In contrast to the prior art, the control strategy of the present method and apparatus allows the substitution of an estimated motor voltage for an actual measured speed of a permanent magnet motor. By utilizing an estimated motor voltage, a less expensive speed sensor having only coarse resolution may be utilized. Additionally, the estimated voltage is more reliable than the measured speed.
Three nested control loops determine the estimated voltage. The outermost control loop is a speed regulator. Generally, an external speed command &ohgr;* (for rotational speed) is provided to the control system, e.g., from a fuel cell controller. This is compared to a speed measurement &ohgr;, which is very slow, creating a speed error. The speed regulator functions to drive this error to zero. This loop must operate at a low repetition rate due to the limitations of the available speed measurement.
The output of the speed regulator is an outer loop voltage command V*, which is compared against a motor voltage V measured in the second control loop, a voltage regulator loop. The voltage regulator loop operates at a higher rate than the speed regulator loop because the feedback quantity is a higher bandwidth signal than the speed measurement. The voltage regulator likewise attempts to drive the error to zero, producing a current command I*.

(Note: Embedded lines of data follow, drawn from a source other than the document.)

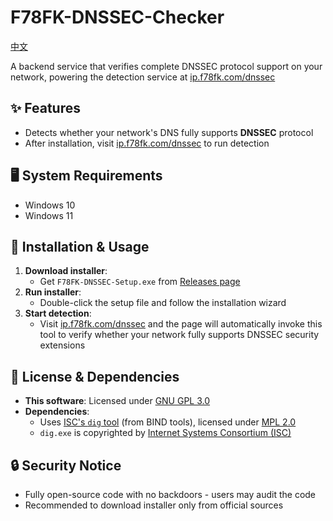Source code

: # F78FK-DNSSEC-Checker
 
[中文](./README.md)

A backend service that verifies complete DNSSEC protocol support on your network, powering the detection service at [ip.f78fk.com/dnssec](https://ip.f78fk.com/dnssec)

## ✨ Features
- Detects whether your network's DNS fully supports **DNSSEC** protocol
- After installation, visit [ip.f78fk.com/dnssec](https://ip.f78fk.com/dnssec) to run detection

## 🖥️ System Requirements
- Windows 10
- Windows 11

## 🚀 Installation & Usage
1. **Download installer**:
   - Get `F78FK-DNSSEC-Setup.exe` from [Releases page](https://github.com/liuyuf78fk/F78FK-DNSSEC-Checker/releases)
2. **Run installer**:
   - Double-click the setup file and follow the installation wizard
3. **Start detection**:
   - Visit [ip.f78fk.com/dnssec](https://ip.f78fk.com/dnssec) and the page will automatically invoke this tool to verify whether your network fully supports DNSSEC security extensions

## 📜 License & Dependencies
- **This software**: Licensed under [GNU GPL 3.0](./LICENSE)
- **Dependencies**:
  - Uses [ISC's `dig` tool](https://www.isc.org/downloads/) (from BIND tools), licensed under [MPL 2.0](dig/MPL-2.0.txt)
  - `dig.exe` is copyrighted by [Internet Systems Consortium (ISC)](https://www.isc.org/)

## 🔒 Security Notice
- Fully open-source code with no backdoors - users may audit the code
- Recommended to download installer only from official sources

The last loop, a current regulator loop, takes the current command I* and measures the physical current and calculates the desired instantaneous motor voltage required to synthesize the commanded current. This instantaneous voltage is integrated or averaged and fed back as the measured motor voltage (inner loop voltage command feedback signal) that is used by the voltage regulator.
Compensation for changing bus voltage is also provided in the form of a feed forward voltage function. The feed forward voltage function is provided to ensure a steady state and calculate the terminal voltage of the motor based upon the speed command. A pulse width modulator and inverter is provided which is comprised of a set of switches that will, over some period of time, average the value of the voltage that is applied. For example, suppose the system commands 50 volts. If the bus voltage is 200, a 25% duty cycle is commanded. With 25% of 200 and 75% of zero, the average over time is 50 volts.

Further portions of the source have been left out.